Our national debt is $15.8 trillion; our federal deficit for 2012 will be around $1.4 trillion; and leadership in Washington — President Obama and Congress — aren’t interested in tackling the source of our debt and deficit problem: excessive spending. Since 1970, federal spending has grown from $925 billion to more than $4 trillion; median household incomes in the US, meanwhile, have barely budged.

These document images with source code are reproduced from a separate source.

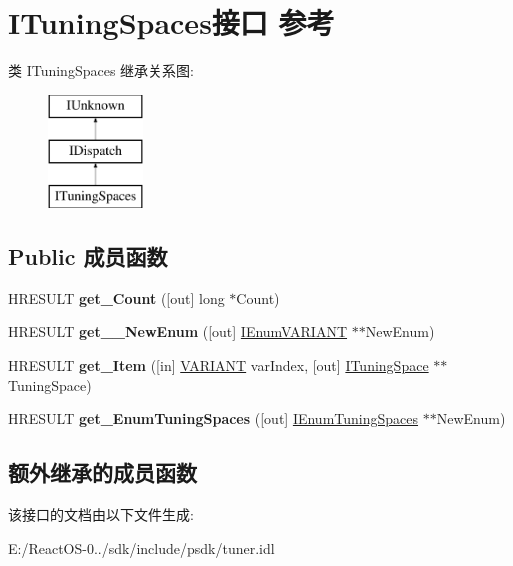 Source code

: \hypertarget{interface_i_tuning_spaces}{}\section{I\+Tuning\+Spaces接口 参考}
\label{interface_i_tuning_spaces}
类 I\+Tuning\+Spaces 继承关系图\+:\begin{figure}[H]
\begin{center}
\leavevmode
\includegraphics[height=3.000000cm]{interface_i_tuning_spaces}
\end{center}
\end{figure}
\subsection*{Public 成员函数}
\begin{DoxyCompactItemize}
\item 
\mbox{\label{interface_i_tuning_spaces_a9f18374aa9d90f784d62313a328b868d}} 
H\+R\+E\+S\+U\+LT {\bfseries get\+\_\+\+Count} (\mbox{[}out\mbox{]} long $\ast$Count)
\item 
\mbox{\label{interface_i_tuning_spaces_a8fc40bc75a081e79bd93d08ea2dedcd3}} 
H\+R\+E\+S\+U\+LT {\bfseries get\+\_\+\+\_\+\+New\+Enum} (\mbox{[}out\mbox{]} \hyperlink{interface_i_enum_v_a_r_i_a_n_t}{I\+Enum\+V\+A\+R\+I\+A\+NT} $\ast$$\ast$New\+Enum)
\item 
\mbox{\label{interface_i_tuning_spaces_a25dba0acf363bc07be75a8e845b9ce1c}} 
H\+R\+E\+S\+U\+LT {\bfseries get\+\_\+\+Item} (\mbox{[}in\mbox{]} \hyperlink{structtag_v_a_r_i_a_n_t}{V\+A\+R\+I\+A\+NT} var\+Index, \mbox{[}out\mbox{]} \hyperlink{interface_i_tuning_space}{I\+Tuning\+Space} $\ast$$\ast$Tuning\+Space)
\item 
\mbox{\label{interface_i_tuning_spaces_ac498c501257f18b3a04177a78f6801bc}} 
H\+R\+E\+S\+U\+LT {\bfseries get\+\_\+\+Enum\+Tuning\+Spaces} (\mbox{[}out\mbox{]} \hyperlink{interface_i_enum_tuning_spaces}{I\+Enum\+Tuning\+Spaces} $\ast$$\ast$New\+Enum)
\end{DoxyCompactItemize}
\subsection*{额外继承的成员函数}


该接口的文档由以下文件生成\+:\begin{DoxyCompactItemize}
\item 
E\+:/\+React\+O\+S-\/0../sdk/include/psdk/tuner.\+idl\end{DoxyCompactItemize}
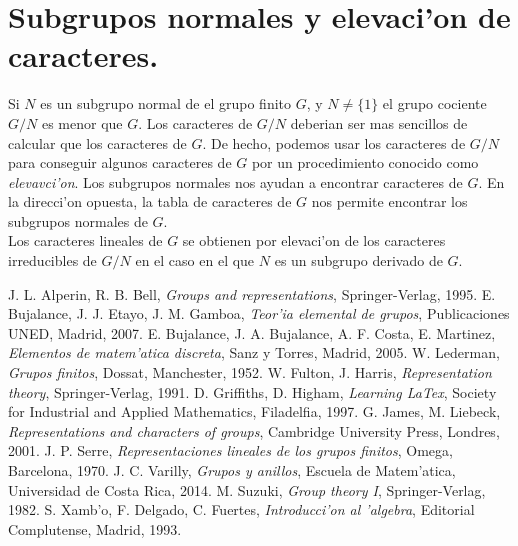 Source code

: \documentclass[a4paper,openright,12pt]{book}
\numberwithin{equation}{section} %
\begin{document}
\section{Subgrupos normales y elevaci'on de caracteres.}
Si $N$ es un subgrupo normal de el grupo finito $G$, y $N \neq \{ 1 \}$ el  grupo cociente $G/N$ es menor que $G$. Los caracteres de $G/N$ deberian ser mas sencillos de calcular que los caracteres de $G$. De hecho, podemos usar los caracteres de $G/N$ para conseguir algunos caracteres de $G$ por un procedimiento conocido como \emph{elevavci'on}. Los subgrupos normales nos ayudan a encontrar caracteres de $G$. En la direcci'on opuesta, la tabla de caracteres de $G$ nos permite encontrar los subgrupos normales de $G$.\\
Los caracteres lineales de $G$ se obtienen por elevaci'on de los caracteres irreducibles de $G/N$ en el caso en el que $N$ es un subgrupo derivado de $G$.
\newpage
$\ $
\thispagestyle{empty}
\begin{thebibliography}{9}
 J. L. Alperin, R. B. Bell, \emph{Groups and representations}, Springer-Verlag, 1995.
 E. Bujalance, J. J. Etayo, J. M. Gamboa, \emph{Teor'ia elemental de grupos}, Publicaciones UNED, Madrid, 2007.
 E. Bujalance, J. A. Bujalance, A. F. Costa, E. Martinez, \emph{Elementos de matem'atica discreta}, Sanz y Torres, Madrid, 2005.
 W. Lederman, \emph{Grupos finitos}, Dossat, Manchester, 1952.
 W. Fulton, J. Harris, \emph{Representation theory}, Springer-Verlag, 1991.
 D. Griffiths, D. Higham, \emph{Learning LaTex}, Society for Industrial and Applied Mathematics, Filadelfia, 1997.
 G. James, M. Liebeck, \emph{Representations and characters of groups}, Cambridge University Press, Londres, 2001.
 J. P. Serre, \emph{Representaciones lineales de los grupos finitos}, Omega, Barcelona, 1970.
 J. C. Varilly, \emph{Grupos y anillos}, Escuela de Matem'atica, Universidad de Costa Rica, 2014. 
 M. Suzuki, \emph{Group theory I}, Springer-Verlag, 1982. 
 S. Xamb'o, F. Delgado, C. Fuertes, \emph{Introducci'on al 'algebra}, Editorial Complutense, Madrid, 1993.
\end{thebibliography}
\end{document}
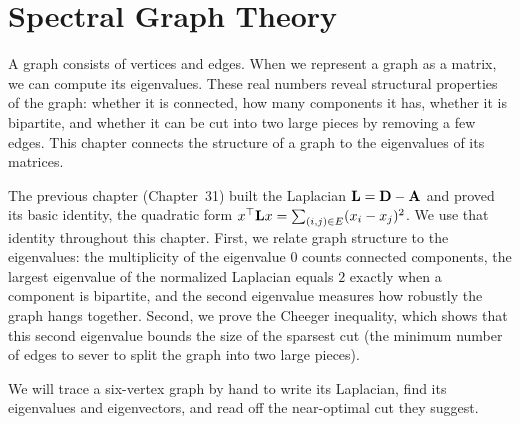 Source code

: \chapter{Spectral Graph Theory}

A graph consists of vertices and edges. When we represent a graph as a matrix, we can compute its eigenvalues. These real numbers reveal structural properties of the graph: whether it is connected, how many components it has, whether it is bipartite, and whether it can be cut into two large pieces by removing a few edges. This chapter connects the structure of a graph to the eigenvalues of its matrices.

The previous chapter (Chapter~31) built the Laplacian $\mathbf{L} = \mathbf{D} - \mathbf{A}$ and proved its basic identity, the quadratic form $x^\top \mathbf{L} x = \sum_{(i,j)\in E}(x_i - x_j)^2$. We use that identity throughout this chapter. First, we relate graph structure to the eigenvalues: the multiplicity of the eigenvalue $0$ counts connected components, the largest eigenvalue of the normalized Laplacian equals $2$ exactly when a component is bipartite, and the second eigenvalue measures how robustly the graph hangs together. Second, we prove the Cheeger inequality, which shows that this second eigenvalue bounds the size of the sparsest cut (the minimum number of edges to sever to split the graph into two large pieces).

We will trace a six-vertex graph by hand to write its Laplacian, find its eigenvalues and eigenvectors, and read off the near-optimal cut they suggest.

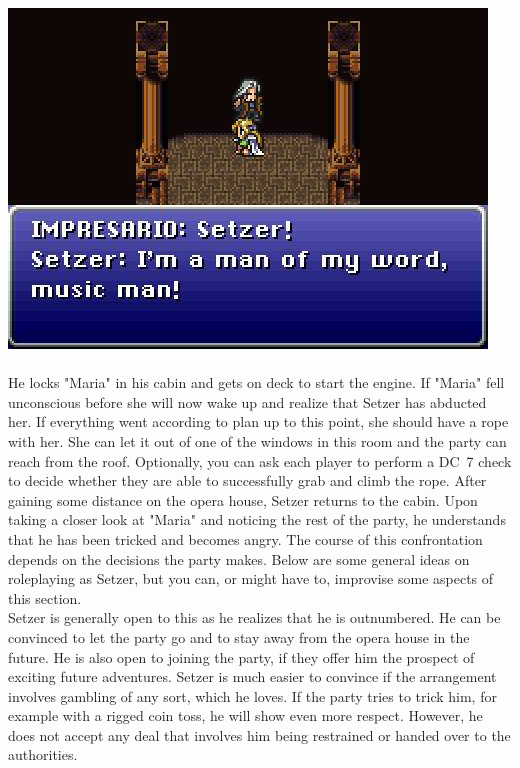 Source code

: %
\includegraphics[width=\columnwidth]{./art/mariaanddraco/setzer.jpg} 
%
\\\\
%
He locks "Maria" in his cabin and gets on deck to start the engine.
If "Maria" fell unconscious before she will now wake up and realize that Setzer has abducted her.
If everything went according to plan up to this point, she should have a rope with her.
She can let it out of one of the windows in this room and the party can reach from the roof. 
Optionally, you can ask each player to perform a DC~7 check to decide whether they are able to successfully grab and climb the rope.
After gaining some distance on the opera house, Setzer returns to the cabin.
Upon taking a closer look at "Maria" and noticing the rest of the party, he understands that he has been tricked and becomes angry.
The course of this confrontation depends on the decisions the party makes.
Below are some general ideas on roleplaying as Setzer, but you can, or might have to, improvise some aspects of this section.
%
\ofpar
%
\\
Setzer is generally open to this as he realizes that he is outnumbered.
He can be convinced to let the party go and to stay away from the opera house in the future.
He is also open to joining the party, if they offer him the prospect of exciting future adventures.
Setzer is much easier to convince if the arrangement involves gambling of any sort, which he loves.
If the party tries to trick him, for example with a rigged coin toss, he will show even more respect.
However, he does not accept any deal that involves him being restrained or handed over to the authorities.
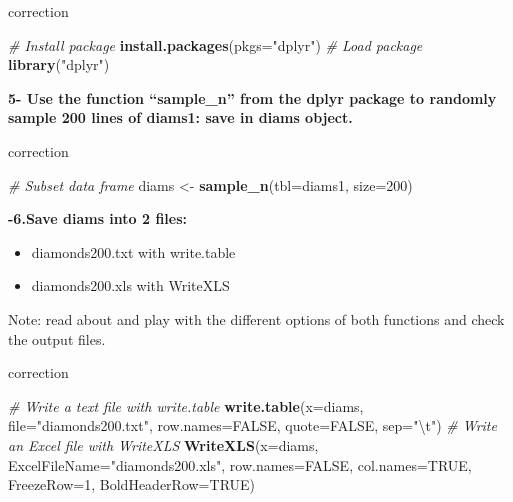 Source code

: \documentclass[]{book}
\newenvironment{Shaded}{\begin{snugshade}}{\end{snugshade}}
\newcommand{\CharTok}[1]{\textcolor[rgb]{0.31,0.60,0.02}{#1}}
\newcommand{\CommentTok}[1]{\textcolor[rgb]{0.56,0.35,0.01}{\textit{#1}}}
\newcommand{\DataTypeTok}[1]{\textcolor[rgb]{0.13,0.29,0.53}{#1}}
\newcommand{\DecValTok}[1]{\textcolor[rgb]{0.00,0.00,0.81}{#1}}
\newcommand{\KeywordTok}[1]{\textcolor[rgb]{0.13,0.29,0.53}{\textbf{#1}}}
\newcommand{\NormalTok}[1]{#1}
\newcommand{\OtherTok}[1]{\textcolor[rgb]{0.56,0.35,0.01}{#1}}
\newcommand{\StringTok}[1]{\textcolor[rgb]{0.31,0.60,0.02}{#1}}
\providecommand{\tightlist}{%
  \setlength{\itemsep}{0pt}\setlength{\parskip}{0pt}}
\begin{document}
correction

\begin{Shaded}
\begin{Highlighting}[]
\CommentTok{# Install package}
\KeywordTok{install.packages}\NormalTok{(}\DataTypeTok{pkgs=}\StringTok{"dplyr"}\NormalTok{)}
\CommentTok{# Load package}
\KeywordTok{library}\NormalTok{(}\StringTok{"dplyr"}\NormalTok{)}
\end{Highlighting}
\end{Shaded}

\textbf{5- Use the function ``sample\_n'' from the dplyr package to randomly sample 200 lines of diams1: save in diams object.}

correction

\begin{Shaded}
\begin{Highlighting}[]
\CommentTok{# Subset data frame}
\NormalTok{diams <-}\StringTok{ }\KeywordTok{sample_n}\NormalTok{(}\DataTypeTok{tbl=}\NormalTok{diams1, }\DataTypeTok{size=}\DecValTok{200}\NormalTok{)}
\end{Highlighting}
\end{Shaded}

\textbf{-6.Save diams into 2 files:}

\begin{itemize}
\tightlist
\item
  diamonds200.txt with write.table
\item
  diamonds200.xls with WriteXLS
\end{itemize}

Note: read about and play with the different options of both functions and check the output files.

correction

\begin{Shaded}
\begin{Highlighting}[]
\CommentTok{# Write a text file with write.table}
\KeywordTok{write.table}\NormalTok{(}\DataTypeTok{x=}\NormalTok{diams, }
    \DataTypeTok{file=}\StringTok{"diamonds200.txt"}\NormalTok{,}
        \DataTypeTok{row.names=}\OtherTok{FALSE}\NormalTok{,}
        \DataTypeTok{quote=}\OtherTok{FALSE}\NormalTok{,}
        \DataTypeTok{sep=}\StringTok{"}\CharTok{\textbackslash{}t}\StringTok{"}\NormalTok{)}
\CommentTok{# Write an Excel file with WriteXLS}
\KeywordTok{WriteXLS}\NormalTok{(}\DataTypeTok{x=}\NormalTok{diams, }
    \DataTypeTok{ExcelFileName=}\StringTok{"diamonds200.xls"}\NormalTok{, }
    \DataTypeTok{row.names=}\OtherTok{FALSE}\NormalTok{, }
    \DataTypeTok{col.names=}\OtherTok{TRUE}\NormalTok{, }
    \DataTypeTok{FreezeRow=}\DecValTok{1}\NormalTok{, }
    \DataTypeTok{BoldHeaderRow=}\OtherTok{TRUE}\NormalTok{)}
\end{Highlighting}
\end{Shaded}
\end{document}
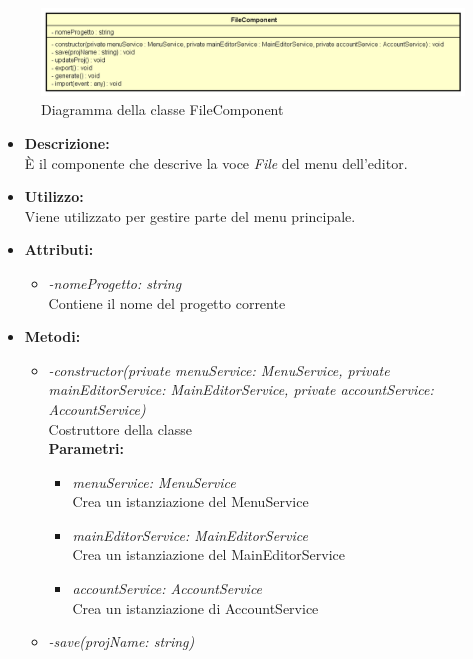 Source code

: \begin{figure}[h!]
	\centering
	\includegraphics[scale=0.8]{res/sections/SpecificaFrontEnd/Components/Disegnetti/file.png}
	\caption{Diagramma della classe FileComponent}
\end{figure}

\begin{itemize}
	\item \textbf{Descrizione:}\\
	È il componente che descrive la voce \textit{File} del menu dell'editor.
	\item \textbf{Utilizzo:}\\
	Viene utilizzato per gestire parte del menu principale.
	\item \textbf{Attributi:}
		\begin{itemize}
			\item \emph{-nomeProgetto: string}\\
			Contiene il nome del progetto corrente
		\end{itemize}
	\item \textbf{Metodi:}
		\begin{itemize}
			\item \emph{-constructor(private menuService: MenuService,
    private mainEditorService: MainEditorService,
    private accountService: AccountService)}\\
    		Costruttore della classe\\
    		\textbf{Parametri:}
    		\begin{itemize}
    			\item \emph{menuService: MenuService}\\
    			Crea un istanziazione del MenuService
    			\item \emph{mainEditorService: MainEditorService}\\
    			Crea un istanziazione del MainEditorService
    			\item \emph{accountService: AccountService}\\
    			Crea un istanziazione di AccountService
    		\end{itemize}
    		\item \emph{-save(projName: string)}\\

\end{itemize}
\end{itemize}
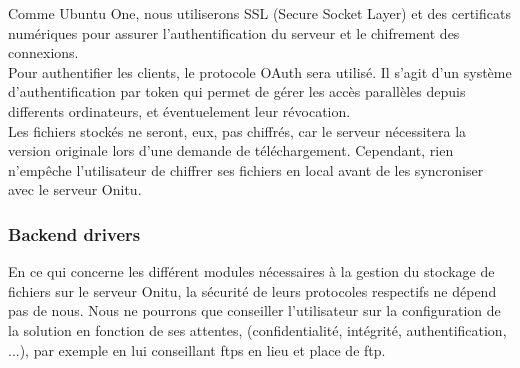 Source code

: Comme Ubuntu One, nous utiliserons SSL (Secure Socket Layer) et des certificats numériques pour assurer l'authentification du serveur et le chifrement des connexions.\\

Pour authentifier les clients, le protocole OAuth sera utilisé. Il s'agit d'un système d'authentification par token qui permet de gérer les accès parallèles depuis differents ordinateurs, et éventuelement leur révocation.\\

Les fichiers stockés ne seront, eux, pas chiffrés, car le serveur nécessitera la version originale lors d'une demande de téléchargement. Cependant, rien n'empêche l'utilisateur de chiffrer ses fichiers en local avant de les syncroniser avec le serveur Onitu.

\subsubsection{Backend drivers}
En ce qui concerne les différent modules nécessaires à la gestion du stockage de fichiers sur le serveur Onitu, la sécurité de leurs protocoles respectifs ne dépend pas de nous. Nous ne pourrons que conseiller l'utilisateur sur la configuration de la solution en fonction de ses attentes, (confidentialité, intégrité, authentification, ...), par exemple en lui conseillant ftps en lieu et place de ftp.
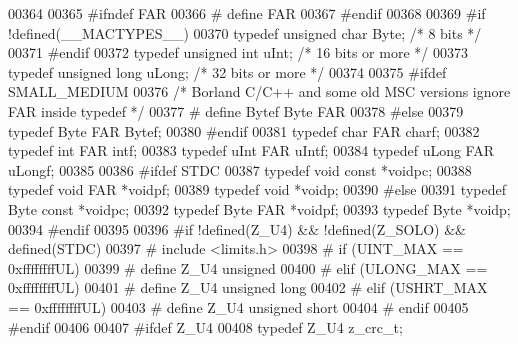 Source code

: \begin{DoxyCode}
00364 
00365 \textcolor{preprocessor}{#ifndef FAR}
00366 \textcolor{preprocessor}{#  define FAR}
00367 \textcolor{preprocessor}{#endif}
00368 
00369 \textcolor{preprocessor}{#if !defined(\_\_MACTYPES\_\_)}
00370 \textcolor{keyword}{typedef} \textcolor{keywordtype}{unsigned} \textcolor{keywordtype}{char}  Byte;  \textcolor{comment}{/* 8 bits */}
00371 \textcolor{preprocessor}{#endif}
00372 \textcolor{keyword}{typedef} \textcolor{keywordtype}{unsigned} \textcolor{keywordtype}{int}   uInt;  \textcolor{comment}{/* 16 bits or more */}
00373 \textcolor{keyword}{typedef} \textcolor{keywordtype}{unsigned} \textcolor{keywordtype}{long}  uLong; \textcolor{comment}{/* 32 bits or more */}
00374 
00375 \textcolor{preprocessor}{#ifdef SMALL\_MEDIUM}
00376    \textcolor{comment}{/* Borland C/C++ and some old MSC versions ignore FAR inside typedef */}
00377 \textcolor{preprocessor}{#  define Bytef Byte FAR}
00378 \textcolor{preprocessor}{#else}
00379    \textcolor{keyword}{typedef} Byte  FAR Bytef;
00380 \textcolor{preprocessor}{#endif}
00381 \textcolor{keyword}{typedef} \textcolor{keywordtype}{char}  FAR charf;
00382 \textcolor{keyword}{typedef} \textcolor{keywordtype}{int}   FAR intf;
00383 \textcolor{keyword}{typedef} uInt  FAR uIntf;
00384 \textcolor{keyword}{typedef} uLong FAR uLongf;
00385 
00386 \textcolor{preprocessor}{#ifdef STDC}
00387    \textcolor{keyword}{typedef} \textcolor{keywordtype}{void} \textcolor{keyword}{const} *voidpc;
00388    \textcolor{keyword}{typedef} \textcolor{keywordtype}{void} FAR   *voidpf;
00389    \textcolor{keyword}{typedef} \textcolor{keywordtype}{void}       *voidp;
00390 \textcolor{preprocessor}{#else}
00391    \textcolor{keyword}{typedef} Byte \textcolor{keyword}{const} *voidpc;
00392    \textcolor{keyword}{typedef} Byte FAR   *voidpf;
00393    \textcolor{keyword}{typedef} Byte       *voidp;
00394 \textcolor{preprocessor}{#endif}
00395 
00396 \textcolor{preprocessor}{#if !defined(Z\_U4) && !defined(Z\_SOLO) && defined(STDC)}
00397 \textcolor{preprocessor}{#  include <limits.h>}
00398 \textcolor{preprocessor}{#  if (UINT\_MAX == 0xffffffffUL)}
00399 \textcolor{preprocessor}{#    define Z\_U4 unsigned}
00400 \textcolor{preprocessor}{#  elif (ULONG\_MAX == 0xffffffffUL)}
00401 \textcolor{preprocessor}{#    define Z\_U4 unsigned long}
00402 \textcolor{preprocessor}{#  elif (USHRT\_MAX == 0xffffffffUL)}
00403 \textcolor{preprocessor}{#    define Z\_U4 unsigned short}
00404 \textcolor{preprocessor}{#  endif}
00405 \textcolor{preprocessor}{#endif}
00406 
00407 \textcolor{preprocessor}{#ifdef Z\_U4}
00408    \textcolor{keyword}{typedef} Z\_U4 z\_crc\_t;

\end{DoxyCode}
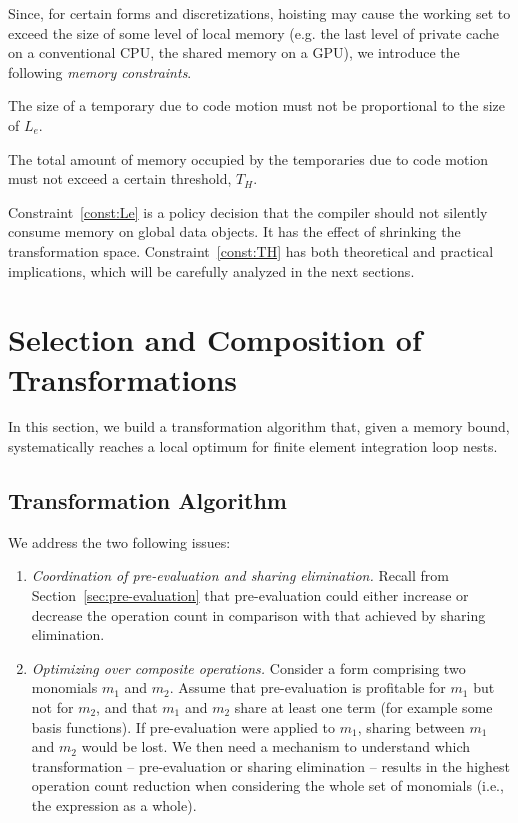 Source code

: Since, for certain forms and discretizations, hoisting may cause the working set to exceed the size of some level of local memory (e.g. the last level of private cache on a conventional CPU, the shared memory on a GPU), we introduce the following \textit{memory constraints}.

\begin{Const}
\label{const:Le}
The size of a temporary due to code motion must not be proportional to the size of $L_e$.
\end{Const}

\begin{Const}
\label{const:TH}
The total amount of memory occupied by the temporaries due to code motion must not exceed a certain threshold, \texttt{$T_H$}.
\end{Const}

Constraint~\ref{const:Le} is a policy decision that the compiler should not silently consume memory on global data objects. It has the effect of shrinking the transformation space. Constraint~\ref{const:TH} has both theoretical and practical implications, which will be carefully analyzed in the next sections.




\section{Selection and Composition of Transformations}
\label{sec:optimal-synthesis}
In this section, we build a transformation algorithm that, given a memory bound, systematically reaches a local optimum for finite element integration loop nests. 

\subsection{Transformation Algorithm}
We address the two following issues: 
\begin{enumerate}
\item \textit{Coordination of pre-evaluation and sharing elimination.} Recall from Section~\ref{sec:pre-evaluation} that pre-evaluation could either increase or decrease the operation count in comparison with that achieved by sharing elimination.
\item \textit{Optimizing over composite operations.} Consider a form comprising two monomials $m_1$ and $m_2$. Assume that pre-evaluation is profitable for $m_1$ but not for $m_2$, and that $m_1$ and $m_2$ share at least one term (for example some basis functions). If pre-evaluation were applied to $m_1$, sharing between $m_1$ and $m_2$ would be lost. We then need a mechanism to understand which transformation -- pre-evaluation or sharing elimination -- results in the highest operation count reduction when considering the whole set of monomials (i.e., the expression as a whole).
\end{enumerate}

In 1970, Medicaid, Medicare, and Social Security accounted for less than 1/3 of all federal spending; today, more than half of all federal dollars go to our big three entitlement programs, and they will take up an even larger share of the federal budget in the future. Since expenditures on the big three entitlement programs are treated as untouchable by politicians, discretionary spending — spending on defense, education, and highways — is the only option for cutting. Here again, though, politicians are unwilling to make the deep cuts necessary to assure balanced budgets.

By failing to tackle America’s most serious problem—excessive federal spending—political leaders in Washington have pushed us to the fiscal cliff. Leadership in Washington has done something most people know not to do: they have spent beyond their means. From 1959 to 2008, federal tax revenue averaged 18.1 percent of national income, but federal expenditures averaged 20.2 percent. In the last few years, things have gotten worse: revenues in 2012 were 16.1 percent of national income because of our weak economy, but expenditures were 23.3 percent. When spending exceeds revenue, the gap must be covered by borrowing.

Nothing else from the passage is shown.